Meilleur joueur de la phase aller en Bundesliga

L’une des autres forces de l’international brésilien (15 sélections, 2 buts), c’est de conjuguer esthétisme et efficacité. Plaisir personnel et altruisme. Comme son modèle Ronaldinho à ses plus belles heures. Un joueur singulier qui a définitivement conquis Pep Guardiola lors de la double confrontation entre le Shakhtar et le Bayern Munich (0-0, 7-0), en 8e de finale de C1, la saison dernière. Cet été, après 202 matchs sous la tunique de Donetsk (38 buts, 40 assists) et onze trophées soulevés, Douglas Costa a donc rejoint la Bavière contre un joli chèque de trente-cinq millions d’euros. Et à peine arrivé dans cet effectif XXL et étoilé, le charme a immédiatement opéré. « Douglas Costa a une qualité très difficile à trouver : il peut dribbler. Tout entraîneur cherche un tel joueur, l’encensait son entraîneur catalan, en août dernier. Il n’est ici que depuis un mois, mais il va devenir l’un des cinq meilleurs ailiers au monde. Il peut réaliser de grandes choses. » Le Pep a vu juste. Depuis sa venue, l’artiste auriverde a appréhendé avec maestria cette nouvelle étape dans un club majeur en Europe. Statistiques à l’appui. Jusqu’ici, il affiche 5 buts et 15 passes décisives au compteur en 21 rencontres toutes compétitions confondues. L’Allemagne s’est même amourachée de lui. Dans le cadre d’un sondage organisé par le magazine Kicker, il a été élu par ses pairs meilleur joueur de la phase aller en Bundesliga devant Müller et Lewandowski.

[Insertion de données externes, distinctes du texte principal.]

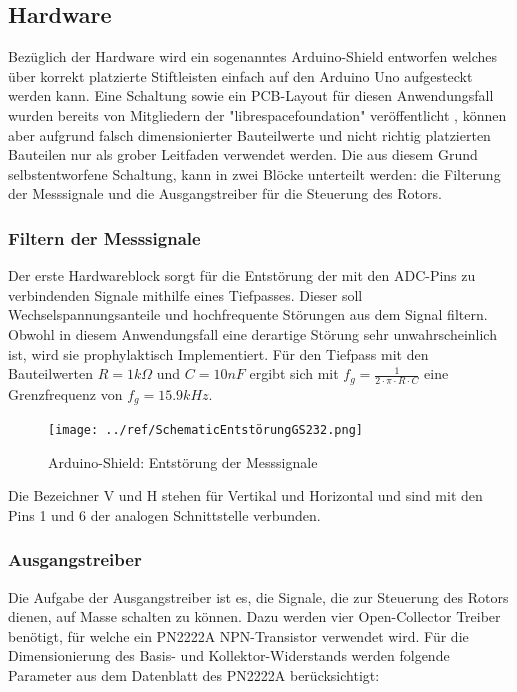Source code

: \subsection{Hardware}
\label{subsec:hardware}
Bezüglich der Hardware wird ein sogenanntes Arduino-Shield entworfen welches über korrekt platzierte Stiftleisten einfach auf den Arduino Uno aufgesteckt werden kann. Eine Schaltung sowie ein PCB-Layout für diesen Anwendungsfall wurden bereits von Mitgliedern der "librespacefoundation"  veröffentlicht \cite{noauthor_librespacefoundation_nodate}, können aber aufgrund falsch dimensionierter Bauteilwerte und nicht richtig platzierten Bauteilen nur als grober Leitfaden verwendet werden. Die aus diesem Grund selbstentworfene Schaltung, kann in zwei Blöcke unterteilt werden: die Filterung der Messsignale und die Ausgangstreiber für die Steuerung des Rotors.  

\subsubsection{Filtern der Messsignale}
Der erste Hardwareblock sorgt für die Entstörung der mit den ADC-Pins zu verbindenden Signale mithilfe eines Tiefpasses. Dieser soll Wechselspannungsanteile und hochfrequente Störungen aus dem Signal filtern. Obwohl in diesem Anwendungsfall eine derartige Störung sehr unwahrscheinlich ist, wird sie prophylaktisch Implementiert. Für den Tiefpass mit den Bauteilwerten $R=1k\Omega $ und $C=10nF$ ergibt sich mit ${f}_{g}=\frac{1}{2\cdot \pi \cdot R\cdot C}$ eine Grenzfrequenz von ${f}_{g}=15.9kHz$.

\begin{figure}[H]
	\centering
	\texttt{[image: ../ref/SchematicEntstörungGS232.png]}
	\label{fig:Schaltung_Entstörung_Arduino-Shield}
	\caption{Arduino-Shield: Entstörung der Messsignale}
\end{figure}

Die Bezeichner V und H stehen für Vertikal und Horizontal und sind mit den Pins 1 und 6 der analogen Schnittstelle verbunden.

\subsubsection{Ausgangstreiber}
Die Aufgabe der Ausgangstreiber ist es, die Signale, die zur Steuerung des Rotors dienen, auf Masse schalten zu können. Dazu werden vier Open-Collector Treiber benötigt, für welche ein PN2222A NPN-Transistor verwendet wird. Für die Dimensionierung des Basis- und Kollektor-Widerstands werden folgende Parameter aus dem Datenblatt des PN2222A \cite{noauthor_pn2222a_nodate} berücksichtigt: 

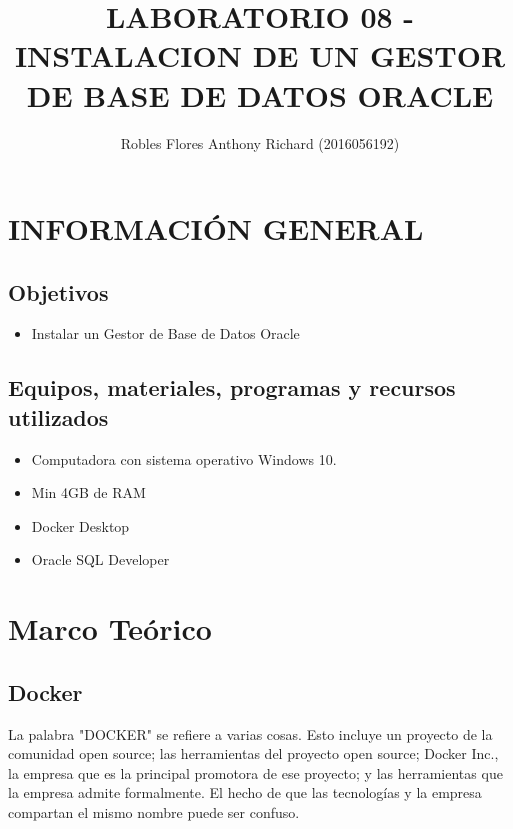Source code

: \documentclass[preprint,12pt]{elsarticle}
\begin{document}
	
	\begin{frontmatter} 

		\title{\huge LABORATORIO 08 - INSTALACION DE UN GESTOR DE BASE DE DATOS ORACLE}
		
		\author{Robles Flores Anthony Richard         	(2016056192)} 
		\address{Escuela Profesional de Ingeniería de Sistemas}
		\address{Universidad Privada de Tacna}
		\address{Tacna, Perú}
		

	\end{frontmatter}



\section{INFORMACIÓN GENERAL} 

\subsection {\textbf{Objetivos}}
\begin{itemize}
	\item Instalar un Gestor de Base de Datos Oracle
\end{itemize}

\subsection {\textbf{Equipos, materiales, programas y recursos utilizados}}
\begin{itemize}
	\item Computadora con sistema operativo Windows 10.
	\item Min 4GB de RAM
	\item Docker Desktop
	\item Oracle SQL Developer
\end{itemize}


\section{Marco Teórico}



\subsection {\textbf{Docker}}
La palabra "DOCKER" se refiere a varias cosas. Esto incluye un proyecto de la comunidad open source; las herramientas del proyecto open source; Docker Inc., la empresa que es la principal promotora de ese proyecto; y las herramientas que la empresa admite formalmente. El hecho de que las tecnologías y la empresa compartan el mismo nombre puede ser confuso.
\end{document}

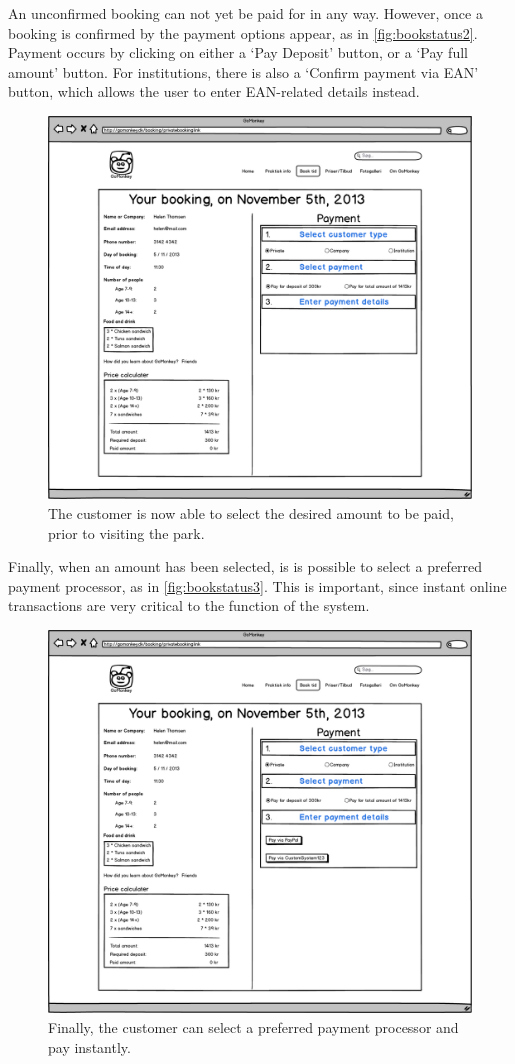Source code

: An unconfirmed booking can not yet be paid for in any way. However, once a 
booking is confirmed by \gomonkey{} the payment options appear, as in 
\autoref{fig:bookstatus2}. Payment occurs 
by clicking on either a ‘Pay Deposit’ button, or a ‘Pay full amount’ button. 
For institutions, there is also a ‘Confirm payment via EAN’ button, which 
allows the user to enter EAN-related details instead.

\begin{figure}[htbp]
    \centering
        \includegraphics[width=.6\textwidth]{figures/mockup/booking_payment_2.png}
	    \caption{The customer is now able to select the desired amount to be paid, prior to visiting the park.}
        \label{fig:bookstatus2}
\end{figure}

Finally, when an amount has been selected, is is possible to select a preferred
payment processor, as in \autoref{fig:bookstatus3}. This is important, since 
instant online transactions are very
critical to the function of the system.

\begin{figure}[htbp]
    \centering
        \includegraphics[width=.6\textwidth]{figures/mockup/booking_payment_3.png}
	    \caption{Finally, the customer can select a preferred payment processor and pay instantly.}
        \label{fig:bookstatus3}
\end{figure}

« Honnêtement, c’est le joueur qui nous a le plus impressionnés. Il s’est vite adapté au système du Bayern et en est aujourd’hui l’un de ses fers de lance, témoigne Josuha Guilavogui, milieu de Wolfsburg et marqué par la prestation du Brésilien en septembre dernier (5-1). Ils ont besoin de ce genre de joueurs, capables de percuter en un contre un. Entre sa vivacité et son explosivité, c’est très difficile de défendre sur lui. On sent qu’il a gardé en lui cette folie, cette créativité. » Parce que malgré les principes immuables de Guardiola – possession outrancière et redoublement de passes –, le néo-Munichois n’a pas dénaturé son style de jeu. Et continue ses gestes renversants. Comme ce combo roulette-sombrero contre Leverkusen (3-0, août) qui vaudra à Robben, un brin jaloux, de dire qu’ « on n’est pas au cirque non plus ! » Ou ce geste d’une insolence inouïe devant Bellerín lors du déplacement à Arsenal en C1 (2-0, octobre) ( « J’ai dû revoir l’image une dizaine de fois pour comprendre ce qu’il a fait » dixit Akakpo). S’il est déjà devenu une référence outre-Rhin, le joueur de vingt-cinq ans tend à la perfection. C’est pourquoi, depuis son passage au Shakhtar, il s’est adjoint les services d’un préparateur physique personnel qui le fait travailler presque quotidiennement, parfois même jusqu’à deux heures du matin après les matchs. « Je veux être un jour le meilleur joueur du monde, confiait-il récemment. Je pense que le talent seul ne suffit pas. J’aimerais y parvenir. Mais si j’échoue, j’aurai au moins essayé. » Profitons, le ballet de Douglas Costa n’est pas près de s’arrêter.